With all these exactions when the times were ripe for an outbreak, you may be sure England was soon in a fever of excitement. Collectors’ processes began to be resisted, and they and their posses driven away by force. One day a rough collector went into the house of a man in Dartford, Kent, named Walter, a tyler by trade. Demanding his tax the collector insisted, in spite of the mother’s denial, that the eldest daughter was over fifteen years of age, and at last, to settle the dispute, he made an insulting proposition and laid hands on the girl. The screams of the mother and children brought the father running from his shop, hammer in hand, and seeing his daughter struggling in the arms of the man, he smashed his brains out with the hammer, regardless of the royal coat-of-arms. Walter himself had worn that uniform, for he had been a brave campaigner in France. The deed was done, and his life was forfeit. Instead of shrinking from the consequences, he placed himself at the head of his neighbors, who now gathered around him. His hammer had struck the percussion cap to the mine long prepared.

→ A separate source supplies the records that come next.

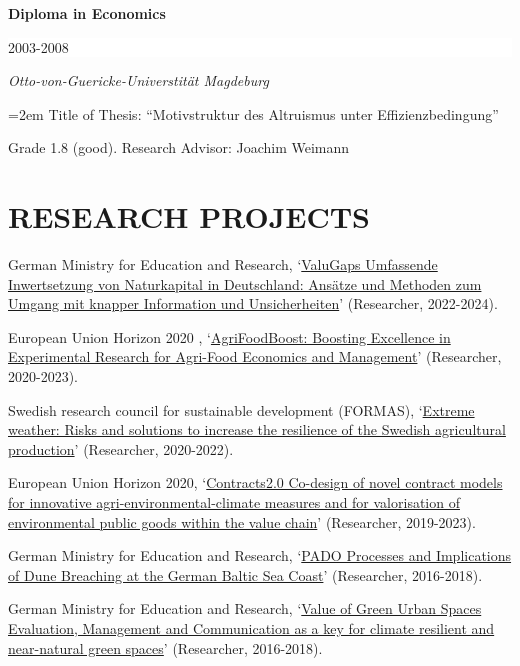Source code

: \documentclass[paper=a4,fontsize=11pt]{scrartcl} %
\newcommand{\NewPart}[2]{\section*{\uppercase{#1} #2}}
\newcommand{\EducationEntry}[4]{
		\noindent \textbf{#1} \hfill      %
		\colorbox{White}{%
			\parbox{6em}{%
			\hfill\color{Black}#2}} \par  %
		\noindent \textit{#3} \par        %
		\noindent\hangindent=2em\hangafter=0 \small #4 %
		\normalsize \par}
\newcommand{\FundingEntry}[4]{
        \noindent #1, `#2' (#3, #4).}
\begin{document}
\EducationEntry{Diploma in Economics}{2003-2008}{Otto-von-Guericke-Universtität Magdeburg}{Title of Thesis: ``Motivstruktur des Altruismus unter Effizienzbedingung''}{Grade 1.8 (good). Research Advisor: Joachim Weimann}





\NewPart{Research Projects}{}

\begin{etaremune}

\item\FundingEntry {German Ministry for Education and Research}{\href{https://www.feda.bio/de/valugaps/}{ValuGaps Umfassende Inwertsetzung von Naturkapital in Deutschland: Ansätze und Methoden zum Umgang mit knapper Information und Unsicherheiten}}{Researcher}{2022-2024}

\item\FundingEntry {European Union Horizon 2020 }{\href{}{AgriFoodBoost: Boosting Excellence in Experimental Research for Agri-Food Economics and Management}}{Researcher}{2020-2023}

\item\FundingEntry {Swedish research council for sustainable development (FORMAS)}{\href{https://www.slu.se/en/departments/soil-environment/research/agricultural-water-management-/extreme-weather-and-resilience-in-swedish-agriculture/}{Extreme weather: Risks and solutions to increase the resilience of the Swedish agricultural production}}{Researcher}{2020-2022}

\item\FundingEntry {European Union Horizon 2020}{\href{www.project-contracts20.eu}{Contracts2.0 Co-design of novel contract models for innovative agri-environmental-climate measures and for
valorisation of environmental public goods within the value chain}}{Researcher}{2019-2023}

\item\FundingEntry {German Ministry for Education and Research}{\href{https://www.ioew.de/en/project-single/pado_processes_and_implications_of_dune_breaching_at_the_german_baltic_sea_coast/}{PADO Processes and Implications of Dune Breaching at the German Baltic Sea Coast}}{Researcher}{2016-2018}

\item\FundingEntry {German Ministry for Education and Research}{\href{https://www.ioew.de/en/project-single/value_of_green_urban_spaces/}{Value of Green Urban Spaces Evaluation, Management and Communication as a key for climate resilient and near-natural green spaces}}{Researcher}{2016-2018}



\end{etaremune}
\end{document}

In another part of Kent there was another outbreak. A noble claimed a runaway bondsman and shut him up in Rochester Castle. The people stormed the castle and delivered the prisoner-slave to a double freedom. Couriers now went through all England bearing calls to rise, couched in rude rhymes which tell at once of the lowly state of the masses and of the art of those who called to arms. One ran thus:

“John Ball greeteth you all,

And doth for to understand he hath rung your bell,

Now, right and might, will and skill,

God speede every dele.”

There were several other leaders, and some of the proclamations were issued anonymously. They ran thus:

“Help truth and truth shall help you. Now reigneth pride in place and covetise [covetousness] is counted wise, and lechery withouten shame, and gluttony withouten blame. Envy reigneth with treason, and sloth is taken in great season. God do bote! for now is time.”